BEGIN Data for this exercise
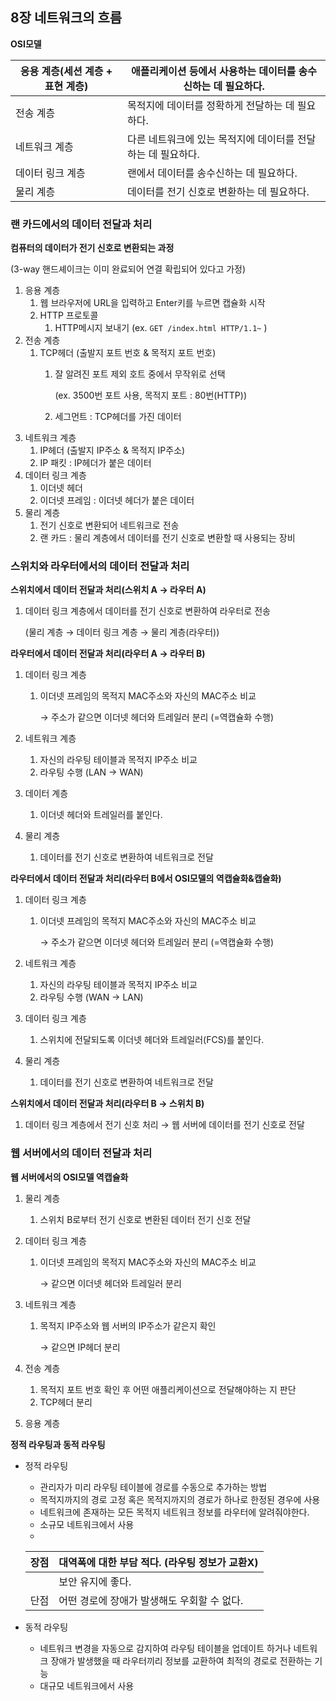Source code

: ## 8장 네트워크의 흐름

**OSI모델**

| 응용 계층(세션 계층 + 표현 계층) | 애플리케이션 등에서 사용하는 데이터를 송수신하는 데 필요하다. |
| --- | --- |
| 전송 계층 | 목적지에 데이터를 정확하게 전달하는 데 필요하다. |
| 네트워크 계층 | 다른 네트워크에 있는 목적지에 데이터를 전달하는 데 필요하다. |
| 데이터 링크 계층 | 랜에서 데이터를 송수신하는 데 필요하다. |
| 물리 계층 | 데이터를 전기 신호로 변환하는 데 필요하다. |

### 랜 카드에서의 데이터 전달과 처리

**컴퓨터의 데이터가 전기 신호로 변환되는 과정**

(3-way 핸드셰이크는 이미 완료되어 연결 확립되어 있다고 가정)

1. 응용 계층
    1. 웹 브라우저에 URL을 입력하고 Enter키를 누르면 캡슐화 시작
    2. HTTP 프로토콜
        1. HTTP메시지 보내기 (ex. `GET /index.html HTTP/1.1~` )
2. 전송 계층
    1. TCP헤더 (출발지 포트 번호 & 목적지 포트 번호)
        1. 잘 알려진 포트 제외 호트 중에서 무작위로 선택
            
            (ex. 3500번 포트 사용, 목적지 포트 : 80번(HTTP))
            
        2. 세그먼트 : TCP헤더를 가진 데이터 
3. 네트워크 계층
    1. IP헤더 (출발지 IP주소 & 목적지 IP주소)
    2. IP 패킷 :  IP헤더가 붙은 데이터
4. 데이터 링크 계층
    1. 이더넷 헤더
    2. 이더넷 프레임 : 이더넷 헤더가 붙은 데이터
5. 물리 계층
    1. 전기 신호로 변환되어 네트워크로 전송
    2. 랜 카드 : 물리 계층에서 데이터를 전기 신호로 변환할 때 사용되는 장비

### 스위치와 라우터에서의 데이터 전달과 처리

**스위치에서 데이터 전달과 처리(스위치 A → 라우터 A)**

1. 데이터 링크 계층에서 데이터를 전기 신호로 변환하여 라우터로 전송
    
    (물리 계층 → 데이터 링크 계층 → 물리 계층(라우터))
    

**라우터에서 데이터 전달과 처리(라우터 A → 라우터 B)**

1. 데이터 링크 계층
    1. 이더넷 프레임의 목적지 MAC주소와 자신의 MAC주소 비교
        
        → 주소가 같으면 이더넷 헤더와 트레일러 분리 (=역캡슐화 수행)
        
2. 네트워크 계층
    1. 자신의 라우팅 테이블과 목적지 IP주소 비교
    2. 라우팅 수행 (LAN → WAN)
3. 데이터 계층
    1. 이더넷 헤더와 트레일러를 붙인다.
4. 물리 계층
    1. 데이터를 전기 신호로 변환하여 네트워크로 전달
    

**라우터에서 데이터 전달과 처리(라우터 B에서 OSI모델의 역캡슐화&캡슐화)**

1. 데이터 링크 계층
    1. 이더넷 프레임의 목적지 MAC주소와 자신의 MAC주소 비교
        
        → 주소가 같으면 이더넷 헤더와 트레일러 분리 (=역캡슐화 수행)
        
2. 네트워크 계층
    1. 자신의 라우팅 테이블과 목적지 IP주소 비교
    2. 라우팅 수행 (WAN → LAN)
3. 데이터 링크 계층
    1. 스위치에 전달되도록 이더넷 헤더와 트레일러(FCS)를 붙인다.
4. 물리 계층
    1. 데이터를 전기 신호로 변환하여 네트워크로 전달
    

**스위치에서 데이터 전달과 처리(라우터 B → 스위치 B)**

1. 데이터 링크 계층에서 전기 신호 처리 → 웹 서버에 데이터를 전기 신호로 전달

### 웹 서버에서의 데이터 전달과 처리

**웹 서버에서의 OSI모델 역캡슐화**

1. 물리 계층
    1. 스위치 B로부터 전기 신호로 변환된 데이터 전기 신호 전달
2. 데이터 링크 계층
    1. 이더넷 프레임의 목적지 MAC주소와 자신의 MAC주소 비교
        
        → 같으면 이더넷 헤더와 트레일러 분리
        
3. 네트워크 계층
    1. 목적지 IP주소와 웹 서버의 IP주소가 같은지 확인
        
        → 같으면 IP헤더 분리
        
4. 전송 계층
    1. 목적지 포트 번호 확인 후 어떤 애플리케이션으로 전달해야하는 지 판단
    2. TCP헤더 분리
5. 응용 계층

**정적 라우팅과 동적 라우팅**

- 정적 라우팅
    - 관리자가 미리 라우팅 테이블에 경로를 수동으로 추가하는 방법
    - 목적지까지의 경로 고정 혹은 목적지까지의 경로가 하나로 한정된 경우에 사용
    - 네트워크에 존재하는 모든 목적지 네트워크 정보를 라우터에 알려줘야한다.
    - 소규모 네트워크에서 사용
    - 
    
    | 장점 | 대역폭에 대한 부담 적다. (라우팅 정보가 교환X) |
    | --- | --- |
    |  | 보안 유지에 좋다. |
    | 단점 | 어떤 경로에 장애가 발생해도 우회할 수 없다. |
- 동적 라우팅
    - 네트워크 변경을 자동으로 감지하여 라우팅 테이블을 업데이트 하거나 네트워크 장애가 발생했을 때 라우터끼리 정보를 교환하여 최적의 경로로 전환하는 기능
    - 대규모 네트워크에서 사용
END Data for this exercise
Reproduce the data above word for word and omit the images.

Source code

: ## 8장 네트워크의 흐름

**OSI모델**

| 응용 계층(세션 계층 + 표현 계층) | 애플리케이션 등에서 사용하는 데이터를 송수신하는 데 필요하다. |
| --- | --- |
| 전송 계층 | 목적지에 데이터를 정확하게 전달하는 데 필요하다. |
| 네트워크 계층 | 다른 네트워크에 있는 목적지에 데이터를 전달하는 데 필요하다. |
| 데이터 링크 계층 | 랜에서 데이터를 송수신하는 데 필요하다. |
| 물리 계층 | 데이터를 전기 신호로 변환하는 데 필요하다. |

### 랜 카드에서의 데이터 전달과 처리

**컴퓨터의 데이터가 전기 신호로 변환되는 과정**

(3-way 핸드셰이크는 이미 완료되어 연결 확립되어 있다고 가정)

1. 응용 계층
    1. 웹 브라우저에 URL을 입력하고 Enter키를 누르면 캡슐화 시작
    2. HTTP 프로토콜
        1. HTTP메시지 보내기 (ex. `GET /index.html HTTP/1.1~` )
2. 전송 계층
    1. TCP헤더 (출발지 포트 번호 & 목적지 포트 번호)
        1. 잘 알려진 포트 제외 호트 중에서 무작위로 선택
            
            (ex. 3500번 포트 사용, 목적지 포트 : 80번(HTTP))
            
        2. 세그먼트 : TCP헤더를 가진 데이터 
3. 네트워크 계층
    1. IP헤더 (출발지 IP주소 & 목적지 IP주소)
    2. IP 패킷 :  IP헤더가 붙은 데이터
4. 데이터 링크 계층
    1. 이더넷 헤더
    2. 이더넷 프레임 : 이더넷 헤더가 붙은 데이터
5. 물리 계층
    1. 전기 신호로 변환되어 네트워크로 전송
    2. 랜 카드 : 물리 계층에서 데이터를 전기 신호로 변환할 때 사용되는 장비

### 스위치와 라우터에서의 데이터 전달과 처리

**스위치에서 데이터 전달과 처리(스위치 A → 라우터 A)**

1. 데이터 링크 계층에서 데이터를 전기 신호로 변환하여 라우터로 전송
    
    (물리 계층 → 데이터 링크 계층 → 물리 계층(라우터))
    

**라우터에서 데이터 전달과 처리(라우터 A → 라우터 B)**

1. 데이터 링크 계층
    1. 이더넷 프레임의 목적지 MAC주소와 자신의 MAC주소 비교
        
        → 주소가 같으면 이더넷 헤더와 트레일러 분리 (=역캡슐화 수행)
        
2. 네트워크 계층
    1. 자신의 라우팅 테이블과 목적지 IP주소 비교
    2. 라우팅 수행 (LAN → WAN)
3. 데이터 계층
    1. 이더넷 헤더와 트레일러를 붙인다.
4. 물리 계층
    1. 데이터를 전기 신호로 변환하여 네트워크로 전달
    

**라우터에서 데이터 전달과 처리(라우터 B에서 OSI모델의 역캡슐화&캡슐화)**

1. 데이터 링크 계층
    1. 이더넷 프레임의 목적지 MAC주소와 자신의 MAC주소 비교
        
        → 주소가 같으면 이더넷 헤더와 트레일러 분리 (=역캡슐화 수행)
        
2. 네트워크 계층
    1. 자신의 라우팅 테이블과 목적지 IP주소 비교
    2. 라우팅 수행 (WAN → LAN)
3. 데이터 링크 계층
    1. 스위치에 전달되도록 이더넷 헤더와 트레일러(FCS)를 붙인다.
4. 물리 계층
    1. 데이터를 전기 신호로 변환하여 네트워크로 전달
    

**스위치에서 데이터 전달과 처리(라우터 B → 스위치 B)**

1. 데이터 링크 계층에서 전기 신호 처리 → 웹 서버에 데이터를 전기 신호로 전달

### 웹 서버에서의 데이터 전달과 처리

**웹 서버에서의 OSI모델 역캡슐화**

1. 물리 계층
    1. 스위치 B로부터 전기 신호로 변환된 데이터 전기 신호 전달
2. 데이터 링크 계층
    1. 이더넷 프레임의 목적지 MAC주소와 자신의 MAC주소 비교
        
        → 같으면 이더넷 헤더와 트레일러 분리
        
3. 네트워크 계층
    1. 목적지 IP주소와 웹 서버의 IP주소가 같은지 확인
        
        → 같으면 IP헤더 분리
        
4. 전송 계층
    1. 목적지 포트 번호 확인 후 어떤 애플리케이션으로 전달해야하는 지 판단
    2. TCP헤더 분리
5. 응용 계층

**정적 라우팅과 동적 라우팅**

- 정적 라우팅
    - 관리자가 미리 라우팅 테이블에 경로를 수동으로 추가하는 방법
    - 목적지까지의 경로 고정 혹은 목적지까지의 경로가 하나로 한정된 경우에 사용
    - 네트워크에 존재하는 모든 목적지 네트워크 정보를 라우터에 알려줘야한다.
    - 소규모 네트워크에서 사용
    - 
    
    | 장점 | 대역폭에 대한 부담 적다. (라우팅 정보가 교환X) |
    | --- | --- |
    |  | 보안 유지에 좋다. |
    | 단점 | 어떤 경로에 장애가 발생해도 우회할 수 없다. |
- 동적 라우팅
    - 네트워크 변경을 자동으로 감지하여 라우팅 테이블을 업데이트 하거나 네트워크 장애가 발생했을 때 라우터끼리 정보를 교환하여 최적의 경로로 전환하는 기능
    - 대규모 네트워크에서 사용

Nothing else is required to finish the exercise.